§ **WHAT TO PRODUCE**
What lines in the following entries hold the word "result"? Copy each one.
[Opening AVAILABLE RECORDS section]
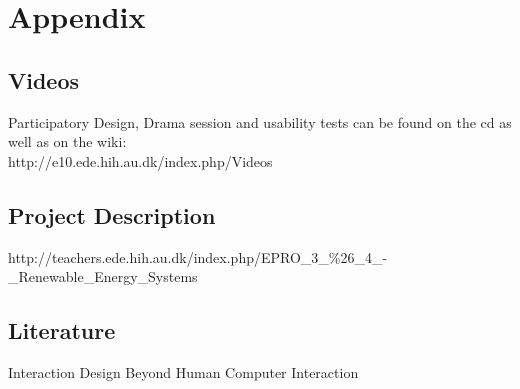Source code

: \chapter{Appendix}
\section{Videos}
Participatory Design, Drama session and usability tests can be found on the cd as well as on the wiki:
\\ http://e10.ede.hih.au.dk/index.php/Videos

\section{Project Description}
http://teachers.ede.hih.au.dk/index.php/EPRO\_3\_\%26\_4\_-\_Renewable\_Energy\_Systems

\section{Literature}
Interaction Design Beyond Human Computer Interaction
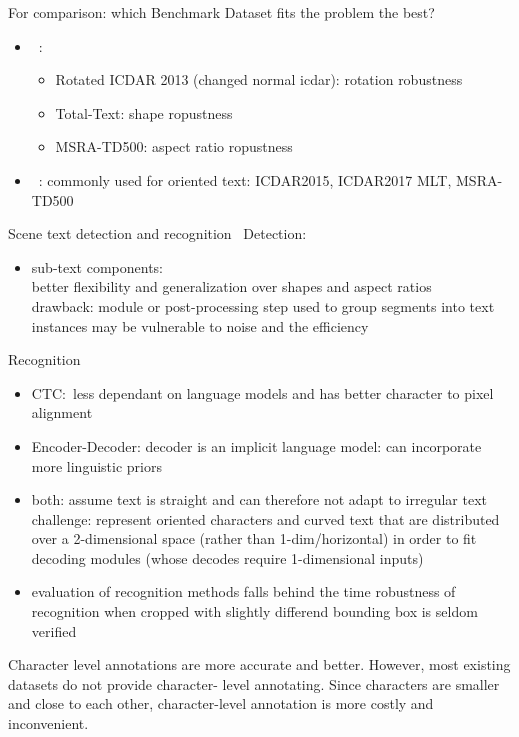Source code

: For comparison: which Benchmark Dataset fits the problem the best?
\begin{itemize}
    \item~\cite{liao_mask_2020}:
        \begin{itemize}
            \item Rotated ICDAR 2013 (changed normal icdar): rotation robustness
            \item Total-Text: shape ropustness
            \item MSRA-TD500: aspect ratio ropustness
        \end{itemize}
    \item~\cite{yang_learning_2021}: commonly used for oriented text: ICDAR2015, ICDAR2017 MLT,
        MSRA-TD500
\end{itemize}

Scene text detection and recognition~\cite{long_scene_2021}
Detection:
\begin{itemize}
    \item sub-text components: \\
        better flexibility and generalization over shapes and aspect ratios\\
        drawback: module or post-processing step used to group segments into text instances
        may be vulnerable to noise and the efficiency
\end{itemize}
Recognition
\begin{itemize}
    \item CTC:\ less dependant on language models and has better character to pixel alignment
    \item Encoder-Decoder: decoder is an implicit language model: can incorporate more linguistic priors
    \item both: assume text is straight and can therefore not adapt to irregular text
        challenge: represent oriented characters and curved text that are distributed over a
        2-dimensional space
            (rather than 1-dim/horizontal) in order to fit decoding modules (whose decodes require
            1-dimensional inputs)
        \item evaluation of recognition methods falls behind the time robustness of recognition when
            cropped with slightly differend bounding box is seldom verified
\end{itemize}
Character level annotations are more accurate and better. However, most existing datasets do not
provide character- level annotating. Since characters are smaller and close to each other,
character-level annotation is more costly and inconvenient.

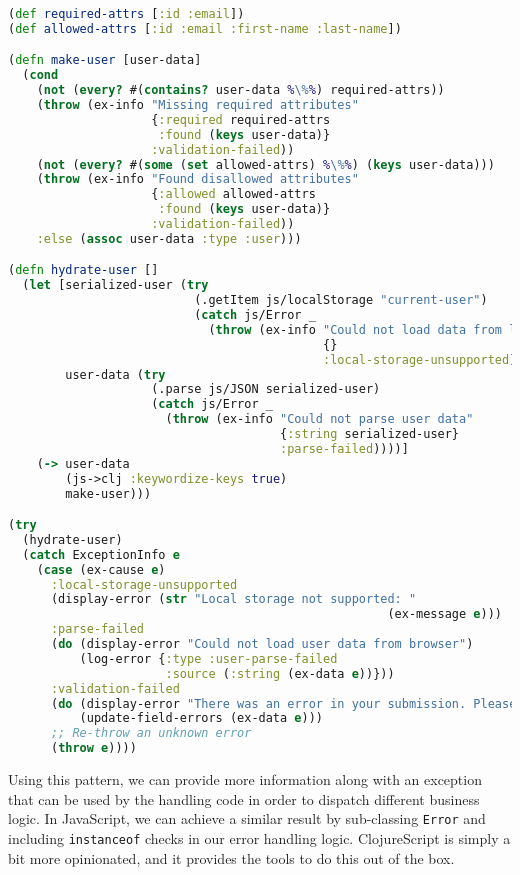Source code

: \documentclass[10pt,twoside,openright]{memoir}
\begin{document}
\begin{lstlisting}[language=Clojure, caption={Using ExceptionInfo}]
(def required-attrs [:id :email])
(def allowed-attrs [:id :email :first-name :last-name])

(defn make-user [user-data]
  (cond
    (not (every? #(contains? user-data %\%%) required-attrs))
    (throw (ex-info "Missing required attributes"
                    {:required required-attrs
                     :found (keys user-data)}
                    :validation-failed))
    (not (every? #(some (set allowed-attrs) %\%%) (keys user-data)))
    (throw (ex-info "Found disallowed attributes"
                    {:allowed allowed-attrs
                     :found (keys user-data)}
                    :validation-failed))
    :else (assoc user-data :type :user)))

(defn hydrate-user []
  (let [serialized-user (try
                          (.getItem js/localStorage "current-user")
                          (catch js/Error _
                            (throw (ex-info "Could not load data from localStorage"
                                            {}
                                            :local-storage-unsupported))))
        user-data (try
                    (.parse js/JSON serialized-user)
                    (catch js/Error _
                      (throw (ex-info "Could not parse user data"
                                      {:string serialized-user}
                                      :parse-failed))))]
    (-> user-data
        (js->clj :keywordize-keys true)
        make-user)))

(try
  (hydrate-user)
  (catch ExceptionInfo e
    (case (ex-cause e)
      :local-storage-unsupported
      (display-error (str "Local storage not supported: "
                                                     (ex-message e)))
      :parse-failed
      (do (display-error "Could not load user data from browser")
          (log-error {:type :user-parse-failed
                      :source (:string (ex-data e))}))
      :validation-failed
      (do (display-error "There was an error in your submission. Please correct it before continuing.")
          (update-field-errors (ex-data e)))
      ;; Re-throw an unknown error
      (throw e))))
\end{lstlisting}

Using this pattern, we can provide more information along with an
exception that can be used by the handling code in order to dispatch
different business logic. In JavaScript, we can achieve a similar result
by sub-classing \texttt{Error} and including \texttt{instanceof} checks
in our error handling logic. ClojureScript is simply a bit more
opinionated, and it provides the tools to do this out of the box.
\end{document}
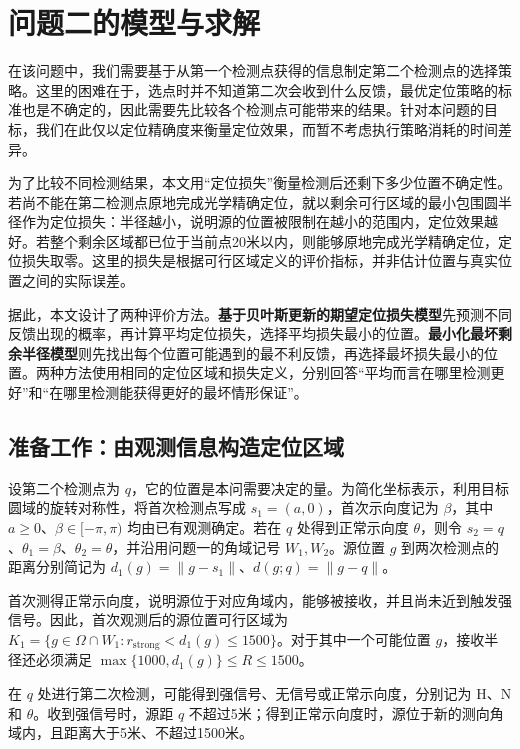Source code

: \section{问题二的模型与求解}

在该问题中，我们需要基于从第一个检测点获得的信息制定第二个检测点的选择策略。这里的困难在于，选点时并不知道第二次会收到什么反馈，最优定位策略的标准也是不确定的，因此需要先比较各个检测点可能带来的结果。针对本问题的目标，我们在此仅以定位精确度来衡量定位效果，而暂不考虑执行策略消耗的时间差异。

为了比较不同检测结果，本文用“定位损失”衡量检测后还剩下多少位置不确定性。若尚不能在第二检测点原地完成光学精确定位，就以剩余可行区域的最小包围圆半径作为定位损失：半径越小，说明源的位置被限制在越小的范围内，定位效果越好。若整个剩余区域都已位于当前点20米以内，则能够原地完成光学精确定位，定位损失取零。这里的损失是根据可行区域定义的评价指标，并非估计位置与真实位置之间的实际误差。

据此，本文设计了两种评价方法。\textbf{基于贝叶斯更新的期望定位损失模型}先预测不同反馈出现的概率，再计算平均定位损失，选择平均损失最小的位置。\textbf{最小化最坏剩余半径模型}则先找出每个位置可能遇到的最不利反馈，再选择最坏损失最小的位置。两种方法使用相同的定位区域和损失定义，分别回答“平均而言在哪里检测更好”和“在哪里检测能获得更好的最坏情形保证”。

\subsection{准备工作：由观测信息构造定位区域}

设第二个检测点为 \(q\)，它的位置是本问需要决定的量。为简化坐标表示，利用目标圆域的旋转对称性，将首次检测点写成 \(s_1=(a,0)\)，首次示向度记为 \(\beta\)，其中 \(a\ge0\)、\(\beta\in[-\pi,\pi)\) 均由已有观测确定。若在 \(q\) 处得到正常示向度 \(\theta\)，则令 \(s_2=q\)、\(\theta_1=\beta\)、\(\theta_2=\theta\)，并沿用问题一的角域记号 \(W_1,W_2\)。源位置 \(g\) 到两次检测点的距离分别简记为 \(d_1(g)=\|g-s_1\|\)、\(d(g;q)=\|g-q\|\)。

首次测得正常示向度，说明源位于对应角域内，能够被接收，并且尚未近到触发强信号。因此，首次观测后的源位置可行区域为 \(K_1=\{g\in\Omega\cap W_1:r_{\mathrm{strong}}<d_1(g)\le1500\}\)。对于其中一个可能位置 \(g\)，接收半径还必须满足 \(\max\{1000,d_1(g)\}\le R\le1500\)。

在 \(q\) 处进行第二次检测，可能得到强信号、无信号或正常示向度，分别记为 \(\mathrm H\)、\(\mathrm N\) 和 \(\theta\)。收到强信号时，源距 \(q\) 不超过5米；得到正常示向度时，源位于新的测向角域内，且距离大于5米、不超过1500米。


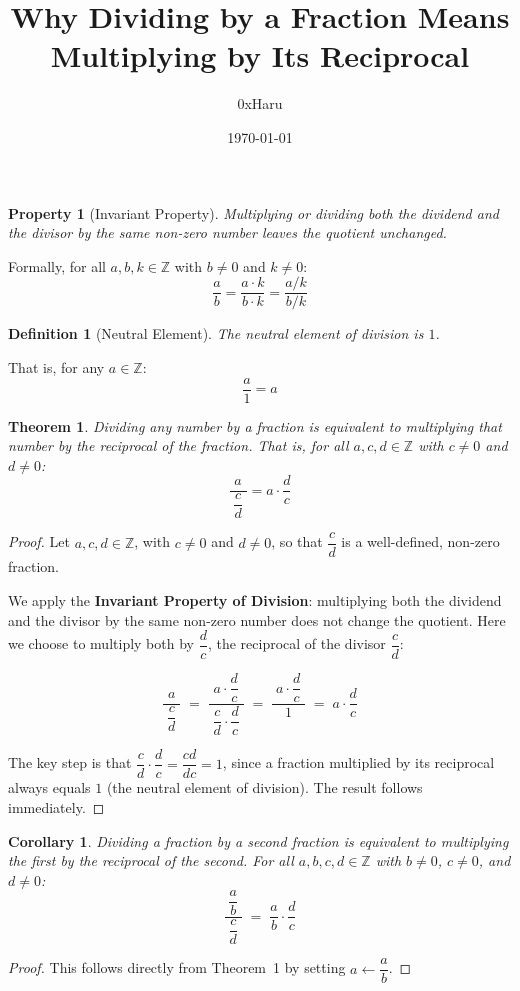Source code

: \documentclass[12pt, a4paper]{article}
\title{\textbf{Why Dividing by a Fraction Means Multiplying by Its Reciprocal}}
\author{0xHaru}
\date{\today}
\theoremstyle{propertystyle}
\newtheorem{property}{Property}
\newtheorem{definition}{Definition}
\newtheorem{theorem}{Theorem}
\begin{document}
\maketitle
\thispagestyle{empty}

\begin{property}[Invariant Property]
  Multiplying or dividing both the dividend and the divisor by the same
  non-zero number leaves the quotient unchanged.
\end{property}

\noindent Formally, for all $a, b, k \in \mathbb{Z}$ with $b \neq 0$ and $k \neq 0$:
\[
  \frac{a}{b} = \frac{a \cdot k}{b \cdot k} = \frac{a / k}{b / k}
\]

\begin{definition}[Neutral Element]
  The neutral element of division is $1$.
\end{definition}

\noindent That is, for any $a \in \mathbb{Z}$:
\[
  \frac{a}{1} = a
\]

\begin{theorem}
  Dividing any number by a fraction is equivalent to multiplying that number
  by the reciprocal of the fraction. That is, for all $a, c, d \in \mathbb{Z}$
  with $c \neq 0$ and $d \neq 0$:
  \[
    \dfrac{a}{\;\dfrac{c}{d}\;} = a \cdot \dfrac{d}{c}
  \]
\end{theorem}

\begin{proof}
Let $a, c, d \in \mathbb{Z}$, with $c \neq 0$ and $d \neq 0$, so that
$\dfrac{c}{d}$ is a well-defined, non-zero fraction.

\medskip
\noindent We apply the \textbf{Invariant Property of Division}: multiplying both the
dividend and the divisor by the same non-zero number does not change the quotient.
Here we choose to multiply both by $\dfrac{d}{c}$, the reciprocal of the
divisor $\dfrac{c}{d}$:

\[
  \dfrac{\;a\;}{\;\dfrac{c}{d}\;}
  \;=\;
  \dfrac{\;a \cdot \dfrac{d}{c}\;}
        {\;\dfrac{c}{d} \cdot \dfrac{d}{c}\;}
  \;=\;
  \dfrac{\;a \cdot \dfrac{d}{c}\;}
        {\;1\;}
  \;=\;
  a \cdot \dfrac{d}{c}
\]

\medskip
\noindent The key step is that $\dfrac{c}{d} \cdot \dfrac{d}{c} = \dfrac{cd}{dc} = 1$,
since a fraction multiplied by its reciprocal always equals $1$ (the neutral element
of division). The result follows immediately.
\end{proof}

\newtheorem{corollary}{Corollary}
\begin{corollary}
  Dividing a fraction by a second fraction is equivalent to multiplying the
  first by the reciprocal of the second. For all $a, b, c, d \in \mathbb{Z}$
  with $b \neq 0$, $c \neq 0$, and $d \neq 0$:
  \[
    \dfrac{\;\dfrac{a}{b}\;}{\;\dfrac{c}{d}\;}
    \;=\;
    \dfrac{a}{b} \cdot \dfrac{d}{c}
  \]
\end{corollary}

\begin{proof}
  This follows directly from Theorem~1 by setting $a \leftarrow \dfrac{a}{b}$.
\end{proof}
\end{document}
[Closing AVAILABLE RECORDS section]
§ **ANSWER TO THIS TASK**
different business logic. In JavaScript, we can achieve a similar result
of division). The result follows immediately.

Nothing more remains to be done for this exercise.